Première d’Alex Perron
Un gars sans tabous
Marie-France Pellerin / 7Jours 2009-10-06 21:57:38
Alex Perron © Jean Langevin
Humour, folie, irrévérence: voilà qui résume Un gars c’t’un gars, le tout premier one man show d’Alex Perron, présenté mardi soir en grande première au Théâtre St-Denis.
«Je le sais que si vous êtes ici, c’est parce que je suis fif! Mais c’est correct», a-t-il lancé d’entrée de jeu. Les médias ont fait beaucoup de tapage quant à son homosexualité, qui ne pouvait évidemment que teinter son spectacle. Questionnerait-on Patrick Huard ou Martin Matte sur la présence de numéros «hétérosexuels» dans leur show? Étonnant qu’en 2009, une production soit encore définie par l’orientation sexuelle de son créateur…
Quoi qu’il en soit, il reste que l’homosexualité, c’est la carte de visite d’Alex Perron. L’humoriste n’a jamais revêtu l’uniforme de la victime, s’armant d’un solide sens de l’autodérision et s’affichant d’emblée comme le fif des Mec Comiques. Si beaucoup ne se sont arrêtés qu’à cet infime aspect de sa personne, peu ont encore vu ses multiples couleurs.
Surprenant est le juste qualificatif de ce premier saut en solo. Âgé de 38 ans, l’humoriste avait besoin de se remettre en danger. Seul sur scène, sans ses deux acolytes habituels, mais fort des conseils de ses instructeurs, Chantal Lamarre à la mise en scène et Pierre Bernard à la direction artistique, il s’est littéralement jeté dans le vide.

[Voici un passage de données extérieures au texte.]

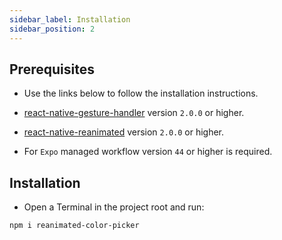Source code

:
 ```yaml
---
sidebar_label: Installation
sidebar_position: 2
---
```


## Prerequisites

- Use the links below to follow the installation instructions.

- [react-native-gesture-handler](https://docs.swmansion.com/react-native-gesture-handler/docs/installation) version `2.0.0` or higher.

- [react-native-reanimated](https://docs.swmansion.com/react-native-reanimated/docs/fundamentals/installation) version `2.0.0` or higher.

- For `Expo` managed workflow version `44` or higher is required.

## Installation

- Open a Terminal in the project root and run:

```
npm i reanimated-color-picker
```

L’atterrissage aurait pu être catastrophique. Or, l’humoriste s’en tire plutôt bien et évite de sombrer dans des sujets auxquels on l’a trop souvent associé, comme la mode. Bien évidemment, il aborde son homosexualité, qui fait partie intégrante de sa vie, mais au-delà de l’orientation sexuelle, les diététistes et même les années 80 sont matières à faire rire.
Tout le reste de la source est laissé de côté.